RECORDS FOR THIS EXERCISE »
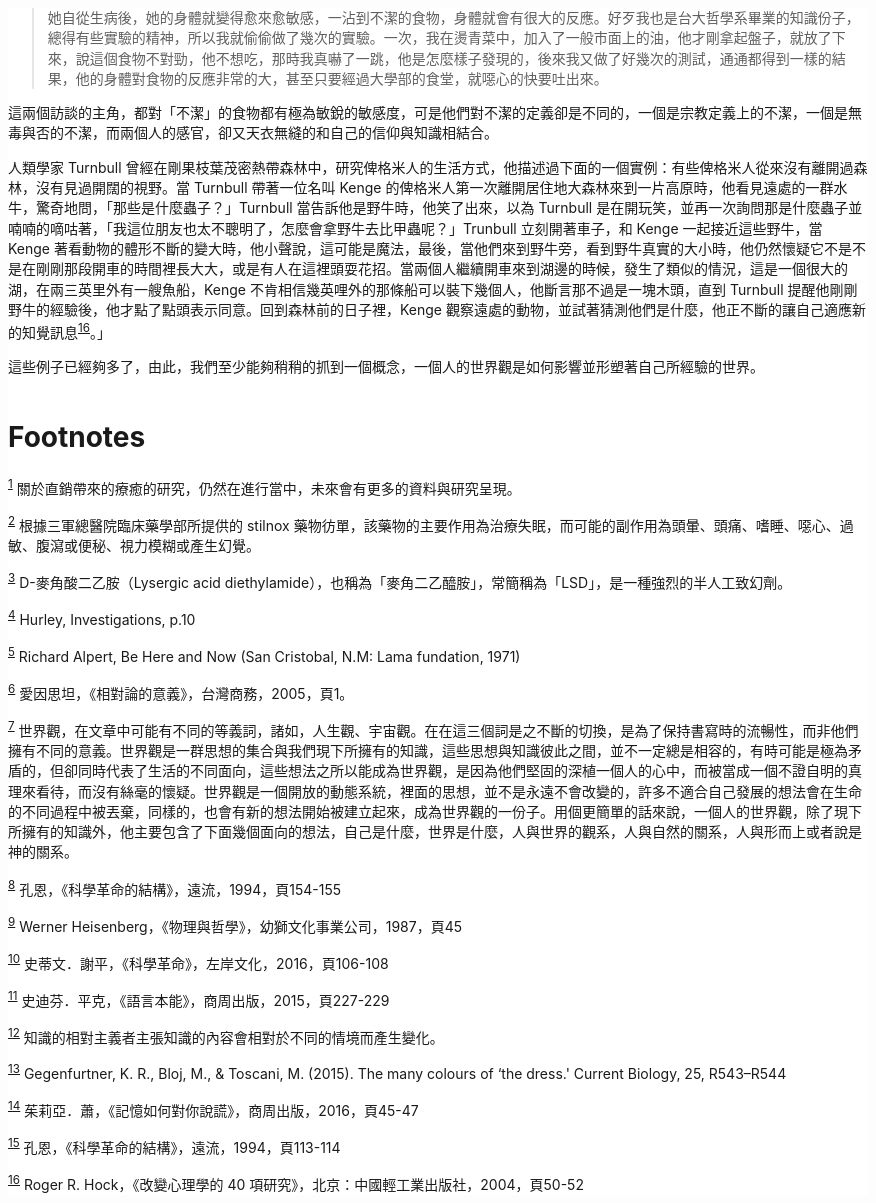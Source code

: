 > 她自從生病後，她的身體就變得愈來愈敏感，一沾到不潔的食物，身體就會有很大的反應。好歹我也是台大哲學系畢業的知識份子，總得有些實驗的精神，所以我就偷偷做了幾次的實驗。一次，我在燙青菜中，加入了一般市面上的油，他才剛拿起盤子，就放了下來，說這個食物不對勁，他不想吃，那時我真嚇了一跳，他是怎麼樣子發現的，後來我又做了好幾次的測試，通通都得到一樣的結果，他的身體對食物的反應非常的大，甚至只要經過大學部的食堂，就噁心的快要吐出來。

這兩個訪談的主角，都對「不潔」的食物都有極為敏銳的敏感度，可是他們對不潔的定義卻是不同的，一個是宗教定義上的不潔，一個是無毒與否的不潔，而兩個人的感官，卻又天衣無縫的和自己的信仰與知識相結合。

人類學家 Turnbull 曾經在剛果枝葉茂密熱帶森林中，研究俾格米人的生活方式，他描述過下面的一個實例：有些俾格米人從來沒有離開過森林，沒有見過開闊的視野。當 Turnbull 帶著一位名叫 Kenge 的俾格米人第一次離開居住地大森林來到一片高原時，他看見遠處的一群水牛，驚奇地問，「那些是什麼蟲子？」Turnbull 當告訴他是野牛時，他笑了出來，以為 Turnbull 是在開玩笑，並再一次詢問那是什麼蟲子並喃喃的嘀咕著，「我這位朋友也太不聰明了，怎麼會拿野牛去比甲蟲呢？」Trunbull 立刻開著車子，和 Kenge 一起接近這些野牛，當 Kenge 著看動物的體形不斷的變大時，他小聲說，這可能是魔法，最後，當他們來到野牛旁，看到野牛真實的大小時，他仍然懷疑它不是不是在剛剛那段開車的時間裡長大大，或是有人在這裡頭耍花招。當兩個人繼續開車來到湖邊的時候，發生了類似的情況，這是一個很大的湖，在兩三英里外有一艘魚船，Kenge 不肯相信幾英哩外的那條船可以裝下幾個人，他斷言那不過是一塊木頭，直到 Turnbull 提醒他剛剛野牛的經驗後，他才點了點頭表示同意。回到森林前的日子裡，Kenge 觀察遠處的動物，並試著猜測他們是什麼，他正不斷的讓自己適應新的知覺訊息<sup><a id="fnr.16" class="footref" href="#fn.16">16</a></sup>。」

這些例子已經夠多了，由此，我們至少能夠稍稍的抓到一個概念，一個人的世界觀是如何影響並形塑著自己所經驗的世界。


# Footnotes

<sup><a id="fn.1" href="#fnr.1">1</a></sup> 關於直銷帶來的療癒的研究，仍然在進行當中，未來會有更多的資料與研究呈現。

<sup><a id="fn.2" href="#fnr.2">2</a></sup> 根據三軍總醫院臨床藥學部所提供的 stilnox 藥物彷單，該藥物的主要作用為治療失眠，而可能的副作用為頭暈、頭痛、嗜睡、噁心、過敏、腹瀉或便秘、視力模糊或產生幻覺。

<sup><a id="fn.3" href="#fnr.3">3</a></sup> D-麥角酸二乙胺（Lysergic acid diethylamide），也稱為「麥角二乙醯胺」，常簡稱為「LSD」，是一種強烈的半人工致幻劑。

<sup><a id="fn.4" href="#fnr.4">4</a></sup> Hurley, Investigations, p.10

<sup><a id="fn.5" href="#fnr.5">5</a></sup> Richard Alpert, Be Here and Now (San Cristobal, N.M: Lama fundation, 1971)

<sup><a id="fn.6" href="#fnr.6">6</a></sup> 愛因思坦，《相對論的意義》，台灣商務，2005，頁1。

<sup><a id="fn.7" href="#fnr.7">7</a></sup> 世界觀，在文章中可能有不同的等義詞，諸如，人生觀、宇宙觀。在在這三個詞是之不斷的切換，是為了保持書寫時的流暢性，而非他們擁有不同的意義。世界觀是一群思想的集合與我們現下所擁有的知識，這些思想與知識彼此之間，並不一定總是相容的，有時可能是極為矛盾的，但卻同時代表了生活的不同面向，這些想法之所以能成為世界觀，是因為他們堅固的深植一個人的心中，而被當成一個不證自明的真理來看待，而沒有絲毫的懷疑。世界觀是一個開放的動態系統，裡面的思想，並不是永遠不會改變的，許多不適合自己發展的想法會在生命的不同過程中被丟棄，同樣的，也會有新的想法開始被建立起來，成為世界觀的一份子。用個更簡單的話來說，一個人的世界觀，除了現下所擁有的知識外，他主要包含了下面幾個面向的想法，自己是什麼，世界是什麼，人與世界的觀系，人與自然的關系，人與形而上或者說是神的關系。

<sup><a id="fn.8" href="#fnr.8">8</a></sup> 孔恩，《科學革命的結構》，遠流，1994，頁154-155

<sup><a id="fn.9" href="#fnr.9">9</a></sup> Werner Heisenberg，《物理與哲學》，幼獅文化事業公司，1987，頁45

<sup><a id="fn.10" href="#fnr.10">10</a></sup> 史蒂文．謝平，《科學革命》，左岸文化，2016，頁106-108

<sup><a id="fn.11" href="#fnr.11">11</a></sup> 史迪芬．平克，《語言本能》，商周出版，2015，頁227-229

<sup><a id="fn.12" href="#fnr.12">12</a></sup> 知識的相對主義者主張知識的內容會相對於不同的情境而產生變化。

<sup><a id="fn.13" href="#fnr.13">13</a></sup> Gegenfurtner, K. R., Bloj, M., & Toscani, M. (2015). The many colours of ‘the dress.' Current Biology, 25, R543–R544

<sup><a id="fn.14" href="#fnr.14">14</a></sup> 茱莉亞．蕭，《記憶如何對你說謊》，商周出版，2016，頁45-47

<sup><a id="fn.15" href="#fnr.15">15</a></sup> 孔恩，《科學革命的結構》，遠流，1994，頁113-114

<sup><a id="fn.16" href="#fnr.16">16</a></sup> Roger R. Hock，《改變心理學的 40 項研究》，北京：中國輕工業出版社，2004，頁50-52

WHAT IS REQUIRED »
The response must contain every line from the listing above in which the string "商周出版" appears.

RESULT BELOW »
<sup><a id="fn.11" href="#fnr.11">11</a></sup> 史迪芬．平克，《語言本能》，商周出版，2015，頁227-229
<sup><a id="fn.14" href="#fnr.14">14</a></sup> 茱莉亞．蕭，《記憶如何對你說謊》，商周出版，2016，頁45-47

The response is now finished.